» **Task details**:
In the listing below, the lines starting with the line with "- Context에 대한 일반적인 대안" and going on through the line with "- 데이터를 제공하는" are to be reproduced exactly, and only those.

» **Material for this task**:
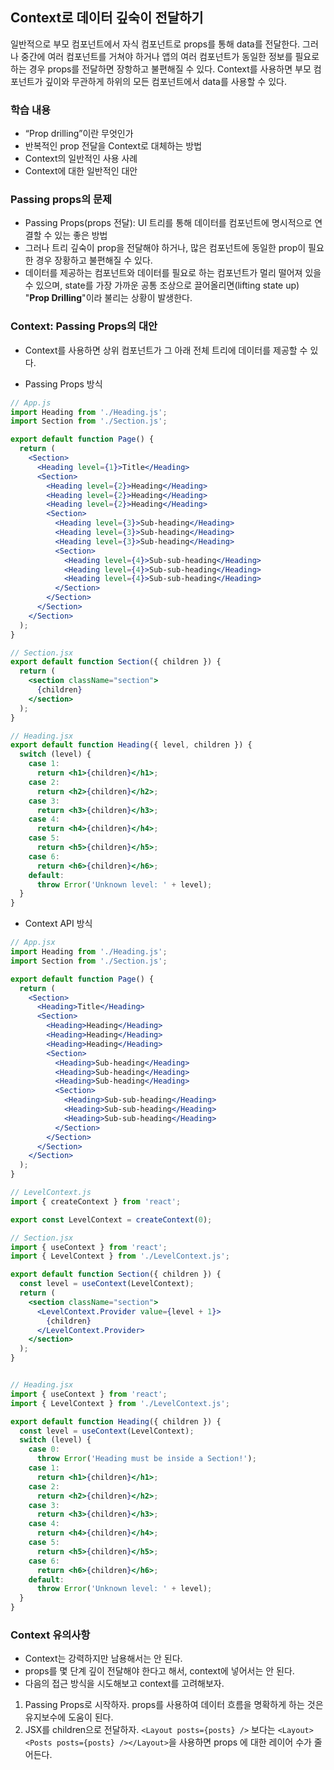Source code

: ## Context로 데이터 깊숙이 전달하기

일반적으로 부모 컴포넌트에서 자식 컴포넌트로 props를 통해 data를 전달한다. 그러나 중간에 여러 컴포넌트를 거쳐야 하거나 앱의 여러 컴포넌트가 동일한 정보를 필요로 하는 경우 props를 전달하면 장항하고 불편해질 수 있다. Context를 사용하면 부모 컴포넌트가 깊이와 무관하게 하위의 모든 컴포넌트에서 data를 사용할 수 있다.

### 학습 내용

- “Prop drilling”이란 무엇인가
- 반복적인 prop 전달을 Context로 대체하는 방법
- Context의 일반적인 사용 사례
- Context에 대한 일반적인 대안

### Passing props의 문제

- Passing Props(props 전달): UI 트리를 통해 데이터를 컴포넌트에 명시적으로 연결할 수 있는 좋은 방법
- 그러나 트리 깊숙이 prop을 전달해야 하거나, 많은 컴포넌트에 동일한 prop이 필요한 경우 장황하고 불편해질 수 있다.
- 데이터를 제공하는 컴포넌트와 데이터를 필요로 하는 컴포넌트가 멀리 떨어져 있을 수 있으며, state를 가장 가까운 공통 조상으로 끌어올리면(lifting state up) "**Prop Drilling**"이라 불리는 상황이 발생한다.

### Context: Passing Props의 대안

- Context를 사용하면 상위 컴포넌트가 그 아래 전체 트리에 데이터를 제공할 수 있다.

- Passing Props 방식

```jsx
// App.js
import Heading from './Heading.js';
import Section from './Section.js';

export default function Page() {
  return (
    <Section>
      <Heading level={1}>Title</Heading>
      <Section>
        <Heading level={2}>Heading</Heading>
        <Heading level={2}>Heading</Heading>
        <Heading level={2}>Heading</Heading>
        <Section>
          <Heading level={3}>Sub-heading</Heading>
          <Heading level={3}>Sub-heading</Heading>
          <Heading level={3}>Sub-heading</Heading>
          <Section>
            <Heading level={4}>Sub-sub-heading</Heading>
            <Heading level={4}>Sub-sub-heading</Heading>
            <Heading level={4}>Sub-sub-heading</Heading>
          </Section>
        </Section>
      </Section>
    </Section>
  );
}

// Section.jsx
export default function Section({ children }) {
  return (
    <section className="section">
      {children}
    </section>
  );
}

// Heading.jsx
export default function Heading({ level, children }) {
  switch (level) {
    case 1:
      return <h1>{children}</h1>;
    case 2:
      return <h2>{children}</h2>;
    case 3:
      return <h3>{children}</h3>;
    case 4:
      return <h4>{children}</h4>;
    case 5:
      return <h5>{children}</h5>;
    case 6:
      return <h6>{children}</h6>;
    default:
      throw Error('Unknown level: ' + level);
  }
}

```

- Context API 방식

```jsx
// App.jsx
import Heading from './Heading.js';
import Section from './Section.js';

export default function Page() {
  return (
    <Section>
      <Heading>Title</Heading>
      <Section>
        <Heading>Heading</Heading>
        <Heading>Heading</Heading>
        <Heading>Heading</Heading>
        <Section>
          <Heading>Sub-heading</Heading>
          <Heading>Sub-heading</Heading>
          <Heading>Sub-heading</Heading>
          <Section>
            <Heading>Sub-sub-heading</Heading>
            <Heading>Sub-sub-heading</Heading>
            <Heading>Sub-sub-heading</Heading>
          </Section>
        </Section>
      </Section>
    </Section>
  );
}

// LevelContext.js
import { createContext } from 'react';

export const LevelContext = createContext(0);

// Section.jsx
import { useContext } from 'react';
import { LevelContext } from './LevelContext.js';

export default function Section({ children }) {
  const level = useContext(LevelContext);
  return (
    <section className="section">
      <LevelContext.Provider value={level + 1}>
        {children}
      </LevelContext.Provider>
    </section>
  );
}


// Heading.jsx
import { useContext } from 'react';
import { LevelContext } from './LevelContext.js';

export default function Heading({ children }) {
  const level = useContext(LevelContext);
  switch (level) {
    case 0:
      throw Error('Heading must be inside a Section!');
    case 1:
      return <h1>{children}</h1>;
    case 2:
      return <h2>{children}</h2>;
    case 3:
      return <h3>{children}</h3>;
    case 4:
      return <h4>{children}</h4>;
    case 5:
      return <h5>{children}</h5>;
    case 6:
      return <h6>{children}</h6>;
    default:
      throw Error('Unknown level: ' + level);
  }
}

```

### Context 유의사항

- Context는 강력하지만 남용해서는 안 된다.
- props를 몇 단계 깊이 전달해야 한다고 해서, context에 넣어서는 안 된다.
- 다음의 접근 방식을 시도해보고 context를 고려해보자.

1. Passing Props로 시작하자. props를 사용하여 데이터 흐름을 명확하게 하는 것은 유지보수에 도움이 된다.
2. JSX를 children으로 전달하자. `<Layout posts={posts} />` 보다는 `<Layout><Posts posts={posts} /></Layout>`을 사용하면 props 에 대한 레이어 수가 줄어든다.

* * *

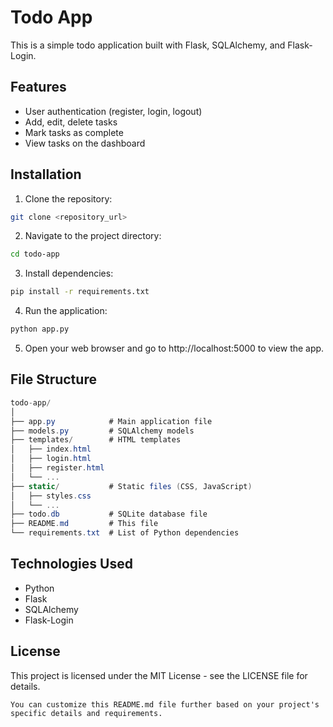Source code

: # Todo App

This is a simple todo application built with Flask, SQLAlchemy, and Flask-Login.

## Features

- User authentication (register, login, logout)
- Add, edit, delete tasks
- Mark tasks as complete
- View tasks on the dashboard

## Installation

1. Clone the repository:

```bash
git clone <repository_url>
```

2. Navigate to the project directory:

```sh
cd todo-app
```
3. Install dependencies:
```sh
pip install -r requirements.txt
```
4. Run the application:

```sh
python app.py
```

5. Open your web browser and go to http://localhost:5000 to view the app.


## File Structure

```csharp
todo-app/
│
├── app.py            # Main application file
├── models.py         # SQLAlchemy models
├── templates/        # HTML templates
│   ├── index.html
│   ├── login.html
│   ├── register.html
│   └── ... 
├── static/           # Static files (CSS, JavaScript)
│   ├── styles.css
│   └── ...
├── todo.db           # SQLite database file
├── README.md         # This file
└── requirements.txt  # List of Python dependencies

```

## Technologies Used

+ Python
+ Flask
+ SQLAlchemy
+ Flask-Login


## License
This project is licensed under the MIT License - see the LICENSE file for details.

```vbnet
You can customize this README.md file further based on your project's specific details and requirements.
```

» **Solution to this exercise**:
- Context에 대한 일반적인 대안

### Passing props의 문제

- Passing Props(props 전달): UI 트리를 통해 데이터를 컴포넌트에 명시적으로 연결할 수 있는 좋은 방법
- 그러나 트리 깊숙이 prop을 전달해야 하거나, 많은 컴포넌트에 동일한 prop이 필요한 경우 장황하고 불편해질 수 있다.
- 데이터를 제공하는 컴포넌트와 데이터를 필요로 하는 컴포넌트가 멀리 떨어져 있을 수 있으며, state를 가장 가까운 공통 조상으로 끌어올리면(lifting state up) "**Prop Drilling**"이라 불리는 상황이 발생한다.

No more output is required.